La fédération des autoentrepreneurs a riposté aujourd’hui aux attaques de la Fédération française du bâtiment (FFB), qui souhaitent la fin du régime dans le secteur du bâtiment.
La Fédération des autoentrepreneurs contre-attaque. Inquiète de voir la fédération française du Bâtiment régulièrement pointer le régime des autoentrepreneurs, dans ses 85 propositions aux candidats aux élections législatives des 10 et 17 juin, la fédération des autoentrepreneurs s’est fendue d’un communiqué. Alors que la fédération du bâtiment demande l’exclusion des auto entrepreneurs du secteur afin de « lutter contre le dumping social et le travail illégal», la fédération des autoentrepreneurs a jugé « inacceptables » ces arguments, car ils ne reposent pas sur le principe de la vérité.

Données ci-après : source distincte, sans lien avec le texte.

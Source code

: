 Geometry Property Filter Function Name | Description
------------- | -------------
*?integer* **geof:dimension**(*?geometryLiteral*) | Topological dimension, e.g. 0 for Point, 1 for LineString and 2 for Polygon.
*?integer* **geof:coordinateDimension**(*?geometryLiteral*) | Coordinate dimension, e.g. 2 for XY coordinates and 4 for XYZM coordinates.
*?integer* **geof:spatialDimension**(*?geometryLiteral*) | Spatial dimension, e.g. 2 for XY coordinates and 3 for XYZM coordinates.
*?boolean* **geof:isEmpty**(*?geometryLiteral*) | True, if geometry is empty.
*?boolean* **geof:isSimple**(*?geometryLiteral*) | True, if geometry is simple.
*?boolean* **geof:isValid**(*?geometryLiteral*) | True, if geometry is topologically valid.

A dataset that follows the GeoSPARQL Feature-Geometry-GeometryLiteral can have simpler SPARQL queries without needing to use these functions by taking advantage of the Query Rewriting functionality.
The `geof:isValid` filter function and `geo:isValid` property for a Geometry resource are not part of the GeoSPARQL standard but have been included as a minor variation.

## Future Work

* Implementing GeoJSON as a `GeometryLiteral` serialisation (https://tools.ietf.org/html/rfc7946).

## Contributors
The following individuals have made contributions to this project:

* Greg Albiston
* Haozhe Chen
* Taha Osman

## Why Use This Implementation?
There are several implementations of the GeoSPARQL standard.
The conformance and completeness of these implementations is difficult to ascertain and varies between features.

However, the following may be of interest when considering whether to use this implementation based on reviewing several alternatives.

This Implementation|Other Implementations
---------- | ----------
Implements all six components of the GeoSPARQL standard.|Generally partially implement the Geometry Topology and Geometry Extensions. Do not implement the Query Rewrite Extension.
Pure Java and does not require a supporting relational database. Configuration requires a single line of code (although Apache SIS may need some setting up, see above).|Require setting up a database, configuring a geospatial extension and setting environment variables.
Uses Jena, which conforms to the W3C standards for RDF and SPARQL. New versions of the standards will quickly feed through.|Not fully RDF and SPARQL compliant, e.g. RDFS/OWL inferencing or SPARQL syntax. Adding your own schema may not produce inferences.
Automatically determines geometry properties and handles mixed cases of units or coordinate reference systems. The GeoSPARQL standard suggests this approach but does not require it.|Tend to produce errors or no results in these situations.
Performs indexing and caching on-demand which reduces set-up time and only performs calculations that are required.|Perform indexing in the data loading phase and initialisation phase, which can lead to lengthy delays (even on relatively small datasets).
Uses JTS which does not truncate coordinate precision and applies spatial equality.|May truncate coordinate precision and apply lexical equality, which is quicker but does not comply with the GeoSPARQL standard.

En effet pour les autoentrepreneurs, la distorsion de concurrence n'existe pas entre ces régimes. La fédération s’appuie notamment sur une étude des experts comptables, qui en avaient fait la démonstration en publiant, en mai 2009, un comparatif des statuts de l’entrepreneur individuel.
« Pas de dumping fiscal »
En outre, notent-ils « les auto-entrepreneurs ne font pas de dumping social et ne s’affranchissent pas du droit commun pour exercer une activité moins taxée, parce que moins complexe administrativement ». Elle pointe en outre le fait que la FFB confond simplification et déréglementation, ce qui n’a rien en commun. « Les auto-entrepreneurs cotisent au fond de formation professionnelle sans pouvoir en bénéficier » fait-elle en outre remarquer.

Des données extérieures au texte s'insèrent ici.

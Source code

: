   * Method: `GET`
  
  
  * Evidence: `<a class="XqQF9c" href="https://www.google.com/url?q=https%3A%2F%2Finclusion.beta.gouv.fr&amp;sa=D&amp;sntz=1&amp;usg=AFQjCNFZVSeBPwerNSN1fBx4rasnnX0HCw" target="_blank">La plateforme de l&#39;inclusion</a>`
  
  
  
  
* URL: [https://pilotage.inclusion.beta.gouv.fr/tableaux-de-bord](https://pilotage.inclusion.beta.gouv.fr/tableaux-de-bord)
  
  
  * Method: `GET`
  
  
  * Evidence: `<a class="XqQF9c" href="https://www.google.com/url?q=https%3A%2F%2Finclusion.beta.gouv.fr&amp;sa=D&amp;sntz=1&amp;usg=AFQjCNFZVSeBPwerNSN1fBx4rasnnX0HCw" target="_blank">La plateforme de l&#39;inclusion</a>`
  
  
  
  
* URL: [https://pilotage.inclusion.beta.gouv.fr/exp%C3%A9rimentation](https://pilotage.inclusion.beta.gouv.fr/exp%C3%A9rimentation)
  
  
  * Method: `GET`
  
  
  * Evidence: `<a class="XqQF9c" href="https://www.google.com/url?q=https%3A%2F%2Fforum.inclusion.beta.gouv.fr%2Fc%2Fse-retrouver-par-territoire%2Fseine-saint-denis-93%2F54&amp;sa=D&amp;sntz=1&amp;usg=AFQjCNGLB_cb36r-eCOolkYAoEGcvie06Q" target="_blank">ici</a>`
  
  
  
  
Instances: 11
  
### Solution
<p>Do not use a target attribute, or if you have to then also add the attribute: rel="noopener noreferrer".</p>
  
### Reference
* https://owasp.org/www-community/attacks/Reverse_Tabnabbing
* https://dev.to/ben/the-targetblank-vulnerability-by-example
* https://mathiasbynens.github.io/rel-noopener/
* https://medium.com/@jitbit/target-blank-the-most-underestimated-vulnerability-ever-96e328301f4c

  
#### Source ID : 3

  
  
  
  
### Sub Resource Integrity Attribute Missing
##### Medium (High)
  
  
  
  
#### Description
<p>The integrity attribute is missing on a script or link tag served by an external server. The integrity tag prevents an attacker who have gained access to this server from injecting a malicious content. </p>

Elle pointe également un des autres arguments avancé par la FFB : la TVA. Alors que celle-ci est récupérée par les uns alors qu’elle est perdue par les autres, le non assujettissement à la TVA n’est selon la fédération des autoentrepreneurs, ni un avantage, ni un inconvénient « c’est une autre façon de gérer une activité » selon eux.
La fédération des autoentrepreneurs demande enfin à la FFB de plutôt se battre pour une simplification de leur régime « plutôt que de s’acharner contre les centaines de milliers d’auto-entrepreneurs qui, par leur activité, participent eux aussi activement à la croissance de notre pays », notant au passage que 9 auto-entrepreneurs sur 10 ont une activité qui n’a rien à voir avec le bâtiment.